Ainsi, je ne vois pas pourquoi on devrait dire qu’il n’y a eu, pour l’heure, aucune femme qui ait vraiment été une écrivain digne de ce nom. Louise Labé, Mme de Staël, Mme de Sévigné valent Ronsard, Benjamin Constant, les frères Goncourt. Maintenant, je suis d’accord avec le fait que la condition imposée aux femmes dans nos sociétés jusqu’à il y a quelques décennies ne favorisaient pas le plein développement des facultés intellectuelles et artistiques de ce pan de l’humanité. Mais il y a eu des exceptions géniales chez les femmes comme chez les hommes : les travaux de Lou Andréas Salomé, Marie Curie, Françoise Dolto, Hannah Arendt ont toutes fait date dans leur discipline.
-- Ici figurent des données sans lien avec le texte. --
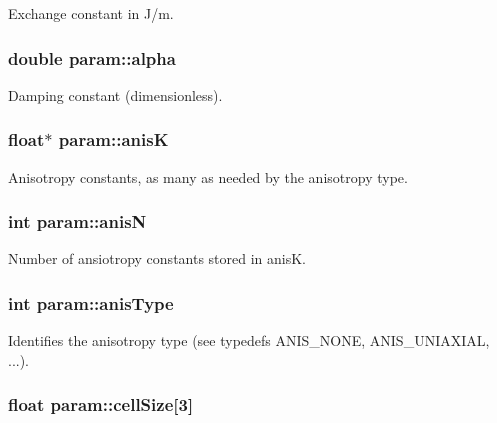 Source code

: Exchange constant in J/m. 

\hypertarget{structparam_af4838a61f63120c740e89f8eed3e4081}{
\subsubsection[{alpha}]{\setlength{\rightskip}{0pt plus 5cm}double {\bf param::alpha}}}
\label{structparam_af4838a61f63120c740e89f8eed3e4081}


Damping constant (dimensionless). 

\hypertarget{structparam_a048929d707ab3a3e0422c4480a6363c8}{
\subsubsection[{anisK}]{\setlength{\rightskip}{0pt plus 5cm}float$\ast$ {\bf param::anisK}}}
\label{structparam_a048929d707ab3a3e0422c4480a6363c8}


Anisotropy constants, as many as needed by the anisotropy type. 

\hypertarget{structparam_a29f829cb0bc4c83180acfa598da79955}{
\subsubsection[{anisN}]{\setlength{\rightskip}{0pt plus 5cm}int {\bf param::anisN}}}
\label{structparam_a29f829cb0bc4c83180acfa598da79955}


Number of ansiotropy constants stored in anisK. 

\hypertarget{structparam_a406d002048cd0590e61d33bc2f02744a}{
\subsubsection[{anisType}]{\setlength{\rightskip}{0pt plus 5cm}int {\bf param::anisType}}}
\label{structparam_a406d002048cd0590e61d33bc2f02744a}


Identifies the anisotropy type (see typedefs ANIS\_\-NONE, ANIS\_\-UNIAXIAL, ...). 

\hypertarget{structparam_a00c9d4254065173938a44d390b262c09}{
\subsubsection[{cellSize}]{\setlength{\rightskip}{0pt plus 5cm}float {\bf param::cellSize}\mbox{[}3\mbox{]}}}
\label{structparam_a00c9d4254065173938a44d390b262c09}


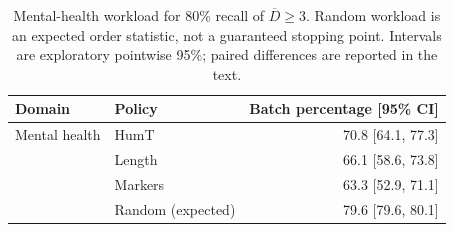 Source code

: \begin{table}[t]
\centering\small
\caption{Mental-health workload for 80\% recall of $\overline D\geq3$. Random workload is an expected order statistic, not a guaranteed stopping point. Intervals are exploratory pointwise 95\%; paired differences are reported in the text.}
\label{tab:workload}
\begin{tabular}{llr}
\toprule
Domain & Policy & Batch percentage [95\% CI] \\
\midrule
Mental health & HumT & 70.8 [64.1, 77.3] \\
 & Length & 66.1 [58.6, 73.8] \\
 & Markers & 63.3 [52.9, 71.1] \\
 & Random (expected) & 79.6 [79.6, 80.1] \\
\bottomrule
\end{tabular}
\end{table}
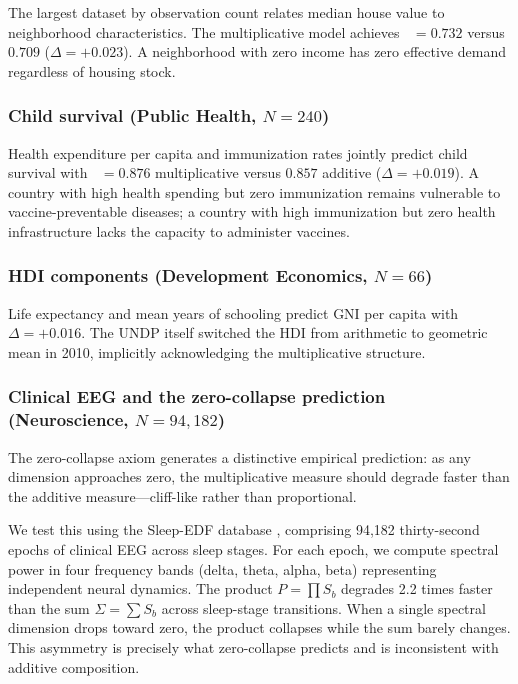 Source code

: \documentclass[12pt, a4paper]{article}
\theoremstyle{definition}
\theoremstyle{remark}
\DeclareMathOperator{\Spearman}{\rho_s}
\begin{document}
The largest dataset by observation count relates median house value to neighborhood characteristics. The multiplicative model achieves $\Spearman = 0.732$ versus $0.709$ ($\Delta = +0.023$). A neighborhood with zero income has zero effective demand regardless of housing stock.

\subsubsection{Child survival (Public Health, $N = 240$)}

Health expenditure per capita and immunization rates jointly predict child survival with $\Spearman = 0.876$ multiplicative versus $0.857$ additive ($\Delta = +0.019$). A country with high health spending but zero immunization remains vulnerable to vaccine-preventable diseases; a country with high immunization but zero health infrastructure lacks the capacity to administer vaccines.

\subsubsection{HDI components (Development Economics, $N = 66$)}

Life expectancy and mean years of schooling predict GNI per capita with $\Delta = +0.016$. The UNDP itself switched the HDI from arithmetic to geometric mean in 2010, implicitly acknowledging the multiplicative structure.

\subsubsection{Clinical EEG and the zero-collapse prediction (Neuroscience, $N = 94{,}182$)}\label{sec:eeg}

The zero-collapse axiom generates a distinctive empirical prediction: as any dimension approaches zero, the multiplicative measure should degrade faster than the additive measure---cliff-like rather than proportional.

We test this using the Sleep-EDF database \cite{goldberger2000}, comprising 94,182 thirty-second epochs of clinical EEG across sleep stages. For each epoch, we compute spectral power in four frequency bands (delta, theta, alpha, beta) representing independent neural dynamics. The product $P = \prod S_b$ degrades 2.2 times faster than the sum $\Sigma = \sum S_b$ across sleep-stage transitions. When a single spectral dimension drops toward zero, the product collapses while the sum barely changes. This asymmetry is precisely what zero-collapse predicts and is inconsistent with additive composition.
\end{document}
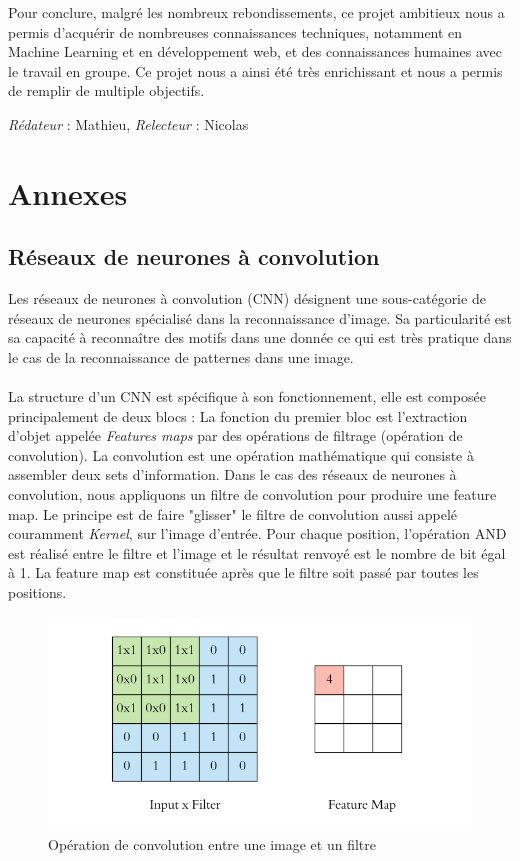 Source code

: \documentclass[oneside,a4paper,13pt]{article}
\begin{document}
\medbreak
Pour conclure, malgré les nombreux rebondissements, ce projet ambitieux nous a permis d'acquérir de nombreuses connaissances techniques, notamment en Machine Learning et en développement web, et des connaissances humaines avec le travail en groupe. Ce projet nous a ainsi été très enrichissant et nous a permis de remplir de multiple objectifs. 

\smallbreak\textit{Rédateur} : Mathieu, \textit{Relecteur} : Nicolas


\section{Annexes}
\subsection*{Réseaux de neurones à convolution}
Les réseaux de neurones à convolution (CNN) désignent une sous-catégorie de réseaux de neurones spécialisé dans la reconnaissance d'image. Sa particularité est sa capacité à reconnaître des motifs dans une donnée ce qui est très pratique dans le cas de la reconnaissance de patternes dans une image.\\ \\
La structure d'un CNN est spécifique à son fonctionnement, elle est composée principalement de deux blocs :
La fonction du premier bloc est l'extraction d'objet appelée \emph{Features maps} par des opérations de filtrage (opération de convolution). La convolution est une opération mathématique qui consiste à assembler deux sets d'information. Dans le cas des réseaux de neurones à convolution, nous appliquons un filtre de convolution pour produire une feature map. Le principe est de faire "glisser" le filtre de convolution aussi appelé couramment \emph{Kernel}, sur l'image d'entrée. Pour chaque position, l'opération AND est réalisé entre le filtre et l'image et le résultat renvoyé est le nombre de bit égal à 1. La feature map est constituée après que le filtre soit passé par toutes les positions.
\begin{figure}[H]
    \centering
        \includegraphics[width=0.7\linewidth]{Images/Convolution.PNG}
        \caption{Opération de convolution entre une image et un filtre}
        \label{fig:my_label}
\end{figure}
\end{document}

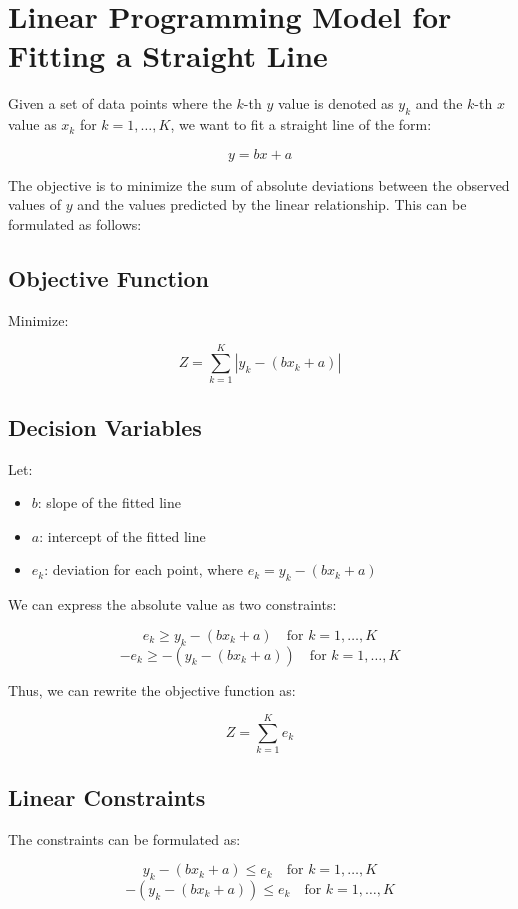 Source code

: \documentclass{article}
\begin{document}
\section*{Linear Programming Model for Fitting a Straight Line}

Given a set of data points where the \( k \)-th \( y \) value is denoted as \( y_k \) and the \( k \)-th \( x \) value as \( x_k \) for \( k = 1, \ldots, K \), we want to fit a straight line of the form:

\[
y = bx + a
\]

The objective is to minimize the sum of absolute deviations between the observed values of \( y \) and the values predicted by the linear relationship. This can be formulated as follows:

\subsection*{Objective Function}
Minimize:

\[
Z = \sum_{k=1}^{K} |y_k - (bx_k + a)|
\]

\subsection*{Decision Variables}
Let:
\begin{itemize}
    \item \( b \): slope of the fitted line
    \item \( a \): intercept of the fitted line
    \item \( e_k \): deviation for each point, where \( e_k = y_k - (bx_k + a) \)
\end{itemize}

We can express the absolute value as two constraints:

\[
e_k \geq y_k - (bx_k + a) \quad \text{for } k = 1, \ldots, K
\]
\[
-e_k \geq -(y_k - (bx_k + a)) \quad \text{for } k = 1, \ldots, K
\]

Thus, we can rewrite the objective function as:

\[
Z = \sum_{k=1}^{K} e_k
\]

\subsection*{Linear Constraints}
The constraints can be formulated as:

\[
y_k - (bx_k + a) \leq e_k \quad \text{for } k = 1, \ldots, K
\]
\[
-(y_k - (bx_k + a)) \leq e_k \quad \text{for } k = 1, \ldots, K
\]
\end{document}
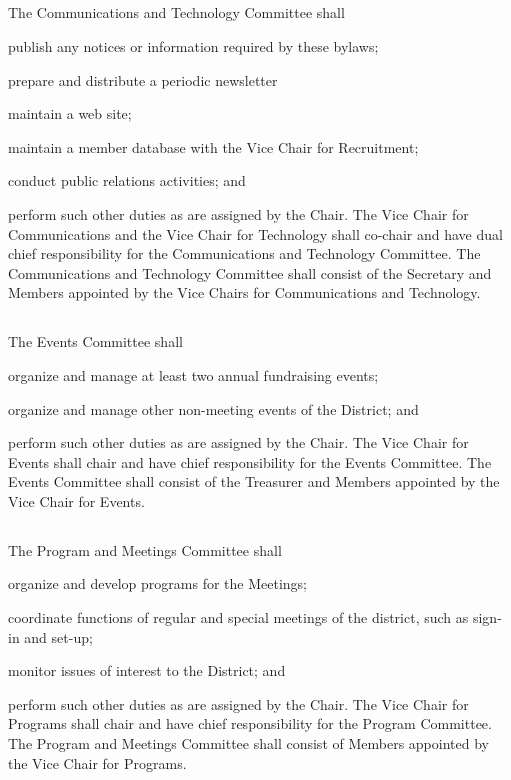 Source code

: \documentclass{article}
\newcommand{\fortythird}{\nth{43}}
\newcommand{\district}{\fortythird{} District}
\newcommand{\thedistrict}{the \district{}}
\begin{document}
\subsection{}
The Communications and Technology Committee shall
\begin{inlinealphalist}
    \item publish any notices or information required by these bylaws;
    \item prepare and distribute a periodic newsletter
    \item maintain a web site;
    \item maintain a member database with the Vice Chair for Recruitment;
    \item conduct public relations activities; and
    \item perform such other duties as are assigned by the Chair. The Vice Chair for Communications and the Vice Chair for Technology shall co-chair and have dual chief responsibility for the Communications and Technology Committee. The Communications and Technology Committee shall consist of the Secretary and Members appointed by the Vice Chairs for Communications and Technology.
\end{inlinealphalist}

\subsection{}
The Events Committee shall
\begin{inlinealphalist}
    \item organize and manage at least two annual fundraising events;
    \item organize and manage other non-meeting events of \thedistrict{}; and
    \item perform such other duties as are assigned by the Chair. The Vice Chair for Events shall chair and have chief responsibility for the Events Committee. The Events Committee shall consist of the Treasurer and Members appointed by the Vice Chair for Events.
\end{inlinealphalist}

\subsection{}
The Program and Meetings Committee shall
\begin{inlinealphalist}
    \item organize and develop programs for the Meetings;
    \item coordinate functions of regular and special meetings of the district, such as sign-in and set-up;
    \item monitor issues of interest to \thedistrict{}; and
    \item perform such other duties as are assigned by the Chair. The Vice Chair for Programs shall chair and have chief responsibility for the Program Committee. The Program and Meetings Committee shall consist of Members appointed by the Vice Chair for Programs.
\end{inlinealphalist}
\end{document}
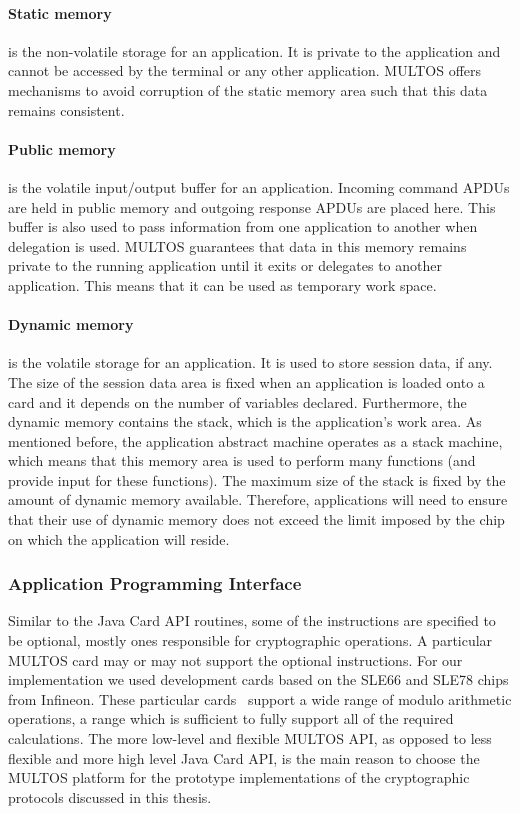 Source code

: \paragraph{Static memory} is the non-volatile storage for an application. It is
private to the application and cannot be accessed by the terminal or any other
application. MULTOS offers mechanisms to avoid corruption of the static memory
area such that this data remains consistent.

\paragraph{Public memory} is the volatile input/output buffer for an
application. Incoming command APDUs are held in public memory and outgoing
response APDUs are placed here. This buffer is also used to pass information
from one application to another when delegation is used. MULTOS guarantees that
data in this memory remains private to the running application until it exits
or delegates to another application. This means that it can be used as
temporary work space.

\paragraph{Dynamic memory} is the volatile storage for an application. It is
used to store session data, if any. The size of the session data area is fixed
when an application is loaded onto a card and it depends on the number of
variables declared. Furthermore, the dynamic memory contains the stack, which
is the application's work area. As mentioned before, the application abstract
machine operates as a stack machine, which means that this memory area is used
to perform many functions (and provide input for these functions). The maximum
size of the stack is fixed by the amount of dynamic memory available. Therefore,
applications will need to ensure that their use of dynamic memory does not
exceed the limit imposed by the chip~\cite{MIR2012} on which the application
will reside.

\subsubsection{Application Programming Interface}

Similar to the Java Card API routines, some of the
instructions are specified to be optional, mostly ones responsible for
cryptographic operations. A particular MULTOS card may or may not support the
optional instructions. For our implementation we used development cards based on
the SLE66 and SLE78 chips from Infineon. These particular
cards~\cite{MIR2012} support a wide range of modulo arithmetic
operations, a range which is sufficient to fully support all of the required
calculations. The more low-level and flexible MULTOS API, as
opposed to less flexible and more high level Java Card API, is the main reason
to choose the MULTOS platform for the prototype implementations of the
cryptographic protocols discussed in this thesis.

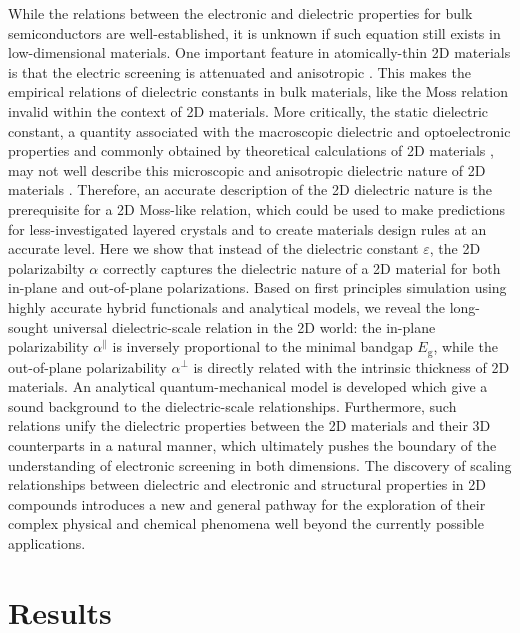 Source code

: \documentclass[journal=ancac3,manuscript=article,email=true,hyperref=true,keywords=false]{achemso}
\begin{document}
While the relations between the electronic and dielectric properties
for bulk semiconductors are well-established, it is unknown if such
equation still exists in low-dimensional materials. One important
feature in atomically-thin 2D materials \cite{Novoselov_2016} is that
the electric screening is attenuated and anisotropic
\cite{Keldysh_1979_eps_multi,Sharma_1985,Low_2014_screening_BP,Cudazzo_2011_screening_2D,Bechstedt_2012}. This
makes the empirical relations of dielectric constants in bulk
materials, like the Moss relation invalid within the context of 2D
materials. More critically, the static dielectric constant, a quantity
associated with the macroscopic dielectric and optoelectronic
properties and commonly obtained by theoretical calculations of 2D
materials \cite{Ramasubramaniam_2012,Wang_2016_Aip,Laturia_2018}, may
not well describe this microscopic and anisotropic dielectric nature
of 2D materials
\cite{Cudazzo_2010_screen2D,Cudazzo_2011_screening_2D}. Therefore, an
accurate description of the 2D dielectric nature is the prerequisite
for a 2D Moss-like relation, which could be used to make predictions
for less-investigated layered crystals and to create materials design
rules at an accurate level.  Here we show that instead of the
dielectric constant $\varepsilon$, the 2D polarizabilty $\alpha$
correctly captures the dielectric nature of a 2D material for both
in-plane and out-of-plane polarizations. Based on first principles
simulation using highly accurate hybrid functionals and analytical
models, we reveal the long-sought universal dielectric-scale relation
in the 2D world: the in-plane polarizability $\alpha^{\parallel}$ is
inversely proportional to the minimal bandgap $E_{\mathrm{g}}$, while
the out-of-plane polarizability $\alpha^{\perp}$ is directly related
with the intrinsic thickness of 2D materials. An analytical
quantum-mechanical model is developed which give a sound background to
the dielectric-scale relationships. Furthermore, such relations unify
the dielectric properties between the 2D materials and their 3D
counterparts in a natural manner, which ultimately pushes the boundary
of the understanding of electronic screening in both dimensions. The
discovery of scaling relationships between dielectric and electronic
and structural properties in 2D compounds introduces a new and general
pathway for the exploration of their complex physical and chemical
phenomena well beyond the currently possible applications.

\section{Results}
\label{sec:org752ca78}
\end{document}
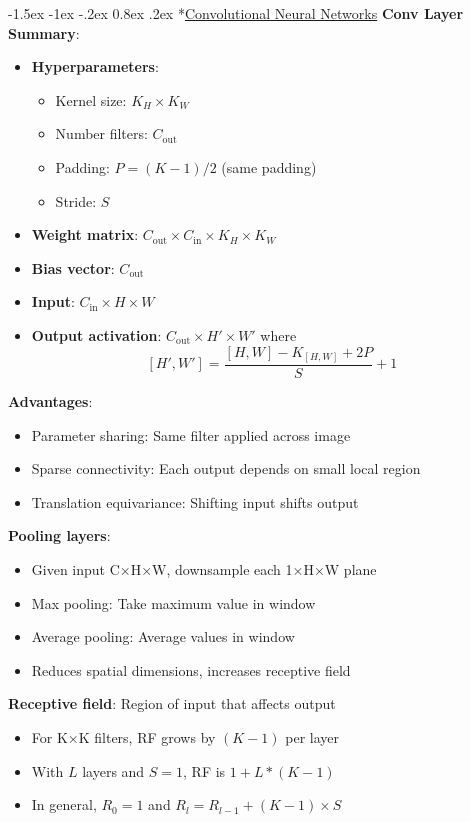 \documentclass{article}
\makeatletter
\renewcommand\section{\@startsection{section}{1}{\z@}%
                                  {-1.5ex \@plus -1ex \@minus -.2ex}%
                                  {0.8ex \@plus.2ex}%
                                  {\normalfont\small\bfseries}}
\makeatother
\begin{document}
\begin{multicols}{3}
\section*{\underline{Convolutional Neural Networks}}
\textbf{Conv Layer Summary}:
\begin{itemize}
\item \textbf{Hyperparameters}:
\begin{itemize}
\item Kernel size: $K_H \times K_W$
\item Number filters: $C_{\text{out}}$
\item Padding: $P = (K-1)/2$ (same padding)
\item Stride: $S$
\end{itemize}
\item \textbf{Weight matrix}: $C_{\text{out}} \times C_{\text{in}} \times K_H \times K_W$
\item \textbf{Bias vector}: $C_{\text{out}}$
\item \textbf{Input}: $C_{\text{in}} \times H \times W$
\item \textbf{Output activation}: $C_{\text{out}} \times H' \times W'$ where
$$
[H', W'] = \frac{[H, W] - K_{[H, W]} + 2P}{S} + 1
$$
\end{itemize}

\textbf{Advantages}:
\begin{itemize}
\item Parameter sharing: Same filter applied across image
\item Sparse connectivity: Each output depends on small local region
\item Translation equivariance: Shifting input shifts output
\end{itemize}

\textbf{Pooling layers}: 
\begin{itemize}
\item Given input C×H×W, downsample each 1×H×W plane
\item Max pooling: Take maximum value in window
\item Average pooling: Average values in window
\item Reduces spatial dimensions, increases receptive field
\end{itemize}

\textbf{Receptive field}: Region of input that affects output
\begin{itemize}
\item For K×K filters, RF grows by $(K-1)$ per layer
\item With $L$ layers and $S=1$, RF is $1 + L * (K - 1)$
\item In general, $R_0 = 1$ and $R_l = R_{l-1} + (K-1) \times S$
\end{itemize}


\end{multicols}
\end{document}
Idem pour Simone de Beauvoir…
Je l’ai donc trouvé parfois un peu trop sévères dans son appréciation des oeuvres des femmes : celles qui ont réussi à produire une oeuvre sont justement celles qui ont su dépasser la condiiton qui leur était faite ; cette condiiton n’est pas indépassable, et ne l’a jamais été. En ce sens, j’ai trouvé le Deuxième sexe éclairant et décisif, mais parfois un peu trop « défaitiste », un peu trop pusillanime (le côté « les femmes n’arrivent à rien mais ce n’est pas leur faute »). Il n’est pas vrai que les femmes n’arrivent à rien; et quand elles n’arrivent à rien, c’est certes parce qu’on les place dans une situation qui ne leur est pas favorable, mais après tout il dépend d’elles de s’en émanciper. C’est ce qui est arrivé, et je m’en félicite. Du côté des hommes, leur condition les incitait également à « rater » certaines choses : se sacrifier à l’obtention d’une place dans la hiérarchie sociale les éloignait tout autant des activités intellectuelles et artistiques désintéressées que les femmes ; leur vie familiale, affective, soumise au schème de la conquête et de la domination, n’est pas forcément plus satisfaisante que celle qui suit le modèle de la soumission (le côté « ne pas montrer ses sentiments, se rendre insensible, ne jamais se plaindre, tout encaisser » etc).